Kangal’daki kadıya ‘Devlet-i Âliye’ye karşı bir devlet kurmaya kalkışıyorlar. Tarlalarındaki
sınırı bile kaldırıyorlar’ diye şikâyet edilir. Kadı da tutuklama emri verir ve köye asker
gönderir. Askerler, Şeyh Süleyman ve kardeşi Veyis’e kelepçe vuramazlar. Her seferinde
kelepçenin kilidi tutmaz. Kangal’a geldiklerinde kadı kızar, neden kelepçe vurmadıklarını
sorar. Askerler de kelepçenin kilidinin tutmadığını söylerler. Bu kez de kadı dener, fakat o da
tutturamaz. Hemen bu iki kardeş hapse atılır. O gün Temmuz ayı olmasına rağmen, çok
kuvvetli bir dolu yağar. Kangal Ağası bu iki kardeşi ziyarete gelir. Yine hücrenin kapısı
açıktır. Arkalarında siyah başlıklı bir Arap durmaktadır. Bu olayın duyulmasından sonra, halk
bu iki kardeşin bu Arap tarafından korunduğuna inanır ve iki kardeş ‘Araboğlu’ ismiyle anılır.
Sivas’taki idamla yargılanma sonucunda, Kayseri’nin, Sarız İlçesi’nin Küçük Söbeçimen
köyüne yedi yıllığına sürgüne gönderilir.”
Yedi yıl sonra sürgünden dönen Şeyh Süleyman ve kardeşi Veyis’e tüm çevre köylüleri ve bu
ocağa mensup talipleri tarafından yaşanan olaylardan dolayı saygı ve sevgileri daha da artar.
Hakk’a yürüdükten sonra mezarları ziyarete dönüşür. İki kardeşin vasiyeti üzerine diğer
köylülerinki gibi sade ve taştan yapılmış mezarlardır. Ziyaretçiler bu mezarları ziyaret ederek
kurban keserler ve dileklerinin gerçekleşmesi için dua ederler. FEHLAN BABA
Fehlan Baba türbesi, Kangal merkeze bağlı Örencik-Halburveran köyünün, 15 kilometre
doğusundaki Fehlan dağının tepesindedir (Özen, 2001:157). Türbenin etrafında Fehlan
Baba’nın askerleri olduğuna inanılan 100-150 kadar taş vardır (Kaya, 2012:331).
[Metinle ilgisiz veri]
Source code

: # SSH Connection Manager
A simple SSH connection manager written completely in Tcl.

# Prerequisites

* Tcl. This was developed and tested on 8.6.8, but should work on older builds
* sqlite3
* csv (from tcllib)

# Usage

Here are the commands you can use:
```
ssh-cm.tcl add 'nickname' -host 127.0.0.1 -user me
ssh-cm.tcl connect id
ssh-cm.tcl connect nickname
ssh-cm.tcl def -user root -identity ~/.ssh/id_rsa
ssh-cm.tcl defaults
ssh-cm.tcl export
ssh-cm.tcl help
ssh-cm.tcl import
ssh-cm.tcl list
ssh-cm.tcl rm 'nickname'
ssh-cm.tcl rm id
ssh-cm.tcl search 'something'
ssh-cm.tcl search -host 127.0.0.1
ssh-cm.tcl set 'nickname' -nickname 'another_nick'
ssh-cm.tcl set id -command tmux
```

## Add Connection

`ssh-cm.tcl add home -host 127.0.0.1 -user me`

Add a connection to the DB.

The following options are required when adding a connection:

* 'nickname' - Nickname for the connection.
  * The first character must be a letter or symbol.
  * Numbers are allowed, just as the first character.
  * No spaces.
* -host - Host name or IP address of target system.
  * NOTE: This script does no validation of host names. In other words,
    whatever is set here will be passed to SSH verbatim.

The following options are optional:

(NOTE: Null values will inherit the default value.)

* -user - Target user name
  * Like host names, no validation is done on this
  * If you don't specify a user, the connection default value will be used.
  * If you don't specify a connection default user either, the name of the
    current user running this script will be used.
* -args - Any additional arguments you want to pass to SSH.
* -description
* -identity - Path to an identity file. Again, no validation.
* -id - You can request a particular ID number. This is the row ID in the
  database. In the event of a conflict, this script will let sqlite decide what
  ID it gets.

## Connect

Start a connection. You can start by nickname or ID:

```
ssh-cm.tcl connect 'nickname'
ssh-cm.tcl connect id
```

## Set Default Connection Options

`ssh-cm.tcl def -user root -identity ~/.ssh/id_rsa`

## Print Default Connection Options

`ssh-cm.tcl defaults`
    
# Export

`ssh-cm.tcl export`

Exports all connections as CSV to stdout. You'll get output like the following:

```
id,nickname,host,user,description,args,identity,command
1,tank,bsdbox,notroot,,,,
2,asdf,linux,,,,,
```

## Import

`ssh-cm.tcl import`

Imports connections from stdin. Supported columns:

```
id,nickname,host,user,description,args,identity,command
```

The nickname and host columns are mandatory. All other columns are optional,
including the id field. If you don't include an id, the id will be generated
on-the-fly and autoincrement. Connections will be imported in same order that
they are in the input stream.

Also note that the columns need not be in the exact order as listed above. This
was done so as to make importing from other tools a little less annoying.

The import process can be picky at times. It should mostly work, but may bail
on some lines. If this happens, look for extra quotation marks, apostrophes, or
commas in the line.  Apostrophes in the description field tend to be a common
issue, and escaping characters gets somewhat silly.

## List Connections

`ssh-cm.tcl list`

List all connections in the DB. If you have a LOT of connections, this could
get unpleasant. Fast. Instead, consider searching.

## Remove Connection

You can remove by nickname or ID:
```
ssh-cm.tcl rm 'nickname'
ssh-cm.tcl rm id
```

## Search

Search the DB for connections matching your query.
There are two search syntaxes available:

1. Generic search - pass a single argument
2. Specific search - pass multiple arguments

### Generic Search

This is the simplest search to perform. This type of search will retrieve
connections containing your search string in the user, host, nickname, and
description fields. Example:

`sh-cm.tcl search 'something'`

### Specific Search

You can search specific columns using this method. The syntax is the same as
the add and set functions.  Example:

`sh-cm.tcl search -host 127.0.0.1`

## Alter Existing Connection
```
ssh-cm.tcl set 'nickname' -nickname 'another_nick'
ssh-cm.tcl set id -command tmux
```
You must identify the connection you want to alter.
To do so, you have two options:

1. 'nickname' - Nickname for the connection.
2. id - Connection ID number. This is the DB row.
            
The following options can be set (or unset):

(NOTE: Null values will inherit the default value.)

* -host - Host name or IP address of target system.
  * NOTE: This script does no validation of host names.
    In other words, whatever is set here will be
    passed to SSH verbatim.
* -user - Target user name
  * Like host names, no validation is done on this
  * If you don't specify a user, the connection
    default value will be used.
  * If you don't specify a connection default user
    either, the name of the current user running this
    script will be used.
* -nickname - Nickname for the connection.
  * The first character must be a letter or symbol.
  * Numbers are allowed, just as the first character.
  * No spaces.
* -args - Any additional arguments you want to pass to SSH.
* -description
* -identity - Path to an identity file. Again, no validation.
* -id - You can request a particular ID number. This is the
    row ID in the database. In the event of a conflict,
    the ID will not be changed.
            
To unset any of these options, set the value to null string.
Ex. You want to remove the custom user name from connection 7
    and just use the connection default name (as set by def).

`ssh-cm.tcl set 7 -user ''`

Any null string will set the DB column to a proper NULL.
Türbenin
1840’lı yıllarda Divriği müftüsü Ziya Bey’in önderliğinde bölge insanı tarafından yapıldığı
rivayet edilmektedir. Dikdörtgen şeklinde olan türbe, kesme taşlardan ve Horasan harcı
kullanılarak yapılmıştır. Çatısı ahşaptır. İçerisindeki mezar taşlarla yapılmıştır. Burada yatan
zatın nereden, ne zaman geldiği ve hangi tarihte vefat ettiği bilinmemektedir. Hacı Bektaş
Veli’nin müridi olduğuna dair söylentiler yaygındır.
Örencik ve çevre köylülerin Fehlan Baba’yı ziyaret etme amaçlarını şu şekilde sıralanabilir:
Çocuğu olmayan, çocuğu yaşamayan kadınlar ile sütü az olan lohusa kadınlar Fehlan Baba’ya
gelirler. Orada mum yakıp çaput bağlarlar. Sonra mezarın toprağından bir miktar alarak geri
dönerler. Alınan toprak, çevredeki farklı yedi ziyaret yerinden alınan toprağa katılır. Bu
toprağın karıştırıldığı su ile 3 ile 21 gün arasında sessiz bir ortamda banyo yapılır.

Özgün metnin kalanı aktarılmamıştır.